2. The method for sealing the annulus between two concentric tubulars of claim 1 , further comprising the step of:
translating the expander tool vertically within the wellbore while expanding the first tubular so as to expand the first tubular along a desired portion of its length.
3. The method for sealing the annulus between two concentric tubulars of claim 1 , wherein the first tubular is a tubular body in series with a string of tubing, and the second tubular is a string of casing.
4. The method for sealing the annulus between two concentric tubulars of claim 3 , wherein the tubular body defines an elongated tubular member comprising:
a top end;
a bottom end;
at least one seal ring circumferentially fitted along the outer surface of the tubular body intermediate the top and bottom ends; and
at least one slip member disposed along the outer surface of the tubular body intermediate the top and bottom ends for gripping between the tubular body and the casing.
5. The method for sealing the annulus between two concentric tubulars of claim 4 , wherein the seal ring is fabricated from an elastomeric material and serves to provide a fluid seal between the tubular body and the casing, thereby sealing the annulus.
6. The method for sealing the annulus between two concentric tubulars of claim 5 , wherein the slip member defines a ring circumferentially fitted along the outer surface of the tubular body, and has a plurality of teeth to provide a gripping means between the tubular body and the casing.
7. The method for sealing the annulus between two concentric tubulars of claim 5 , wherein the slip member defines a carbide material on the outer surface of the tubular body.

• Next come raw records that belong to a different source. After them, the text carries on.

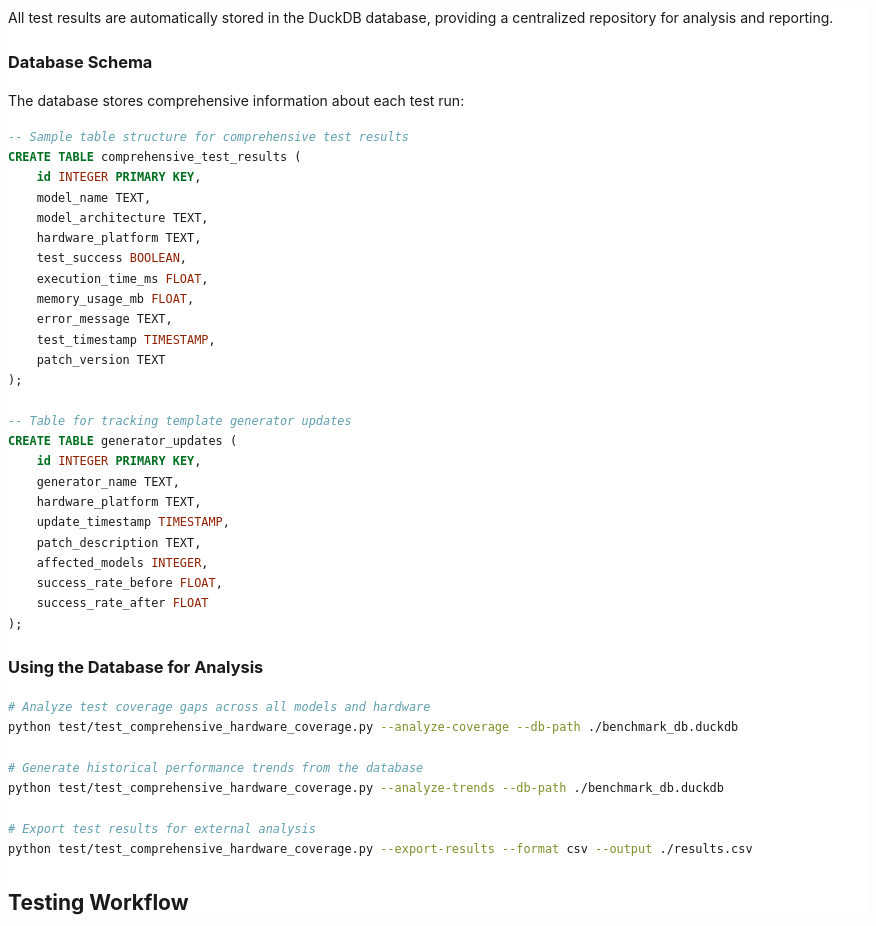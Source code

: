 All test results are automatically stored in the DuckDB database, providing a centralized repository for analysis and reporting.

### Database Schema

The database stores comprehensive information about each test run:

```sql
-- Sample table structure for comprehensive test results
CREATE TABLE comprehensive_test_results (
    id INTEGER PRIMARY KEY,
    model_name TEXT,
    model_architecture TEXT,
    hardware_platform TEXT,
    test_success BOOLEAN,
    execution_time_ms FLOAT,
    memory_usage_mb FLOAT,
    error_message TEXT,
    test_timestamp TIMESTAMP,
    patch_version TEXT
);

-- Table for tracking template generator updates
CREATE TABLE generator_updates (
    id INTEGER PRIMARY KEY,
    generator_name TEXT,
    hardware_platform TEXT,
    update_timestamp TIMESTAMP,
    patch_description TEXT,
    affected_models INTEGER,
    success_rate_before FLOAT,
    success_rate_after FLOAT
);
```

### Using the Database for Analysis

```bash
# Analyze test coverage gaps across all models and hardware
python test/test_comprehensive_hardware_coverage.py --analyze-coverage --db-path ./benchmark_db.duckdb

# Generate historical performance trends from the database
python test/test_comprehensive_hardware_coverage.py --analyze-trends --db-path ./benchmark_db.duckdb

# Export test results for external analysis
python test/test_comprehensive_hardware_coverage.py --export-results --format csv --output ./results.csv
```

## Testing Workflow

8. The method for sealing the annulus between two concentric tubulars of claim 5 , wherein the tubular body further comprises a positioning member for positioning the expander tool at the proper depth within the tubular body.
9. The method for sealing the annulus between two concentric tubulars of claim 8 , wherein the positioning member comprises a landing profile having a beveled member internal to said tubular body upon which the expander tool lands during the positioning step.

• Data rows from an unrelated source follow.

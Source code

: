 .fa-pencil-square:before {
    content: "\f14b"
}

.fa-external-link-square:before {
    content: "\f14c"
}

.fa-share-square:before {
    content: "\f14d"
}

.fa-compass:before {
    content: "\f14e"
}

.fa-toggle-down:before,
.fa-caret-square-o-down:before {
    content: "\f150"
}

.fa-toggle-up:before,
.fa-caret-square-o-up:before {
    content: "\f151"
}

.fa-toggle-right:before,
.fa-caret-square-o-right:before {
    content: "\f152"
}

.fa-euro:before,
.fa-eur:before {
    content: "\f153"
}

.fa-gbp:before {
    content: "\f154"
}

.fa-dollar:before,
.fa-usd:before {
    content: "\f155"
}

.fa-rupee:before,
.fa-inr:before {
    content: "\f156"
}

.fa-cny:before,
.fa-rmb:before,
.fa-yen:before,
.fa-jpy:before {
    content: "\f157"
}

10. The method for sealing the annulus between two concentric tubulars of claim 5 , wherein the tubular body defines a joint of production tubing.
11. The method for sealing the annulus between two concentric tubulars of claim 3 , wherein the expander tool comprises:
a body having an upper portion and a lower portion;
a plurality of apertures disposed radially about the circumference of the body intermediate said upper and lower portions;
a piston disposed within each of said plurality of apertures; and
a roller coupled to each of said pistons, said roller having a plurality of lobes.
12. The method for sealing the annulus between two concentric tubulars of claim 11 , wherein
said pistons are movable from a first recessed position essentially within said body, to a second extended position away from said body by a radial outward force applied from an interior of the body; and
said rollers are profiled to provide a top lobe, a bottom lobe, and an intermediate lobe, said top lobe and said bottom lobe having an essentially equal diameter which is greater than the diameter of said intermediate lobe.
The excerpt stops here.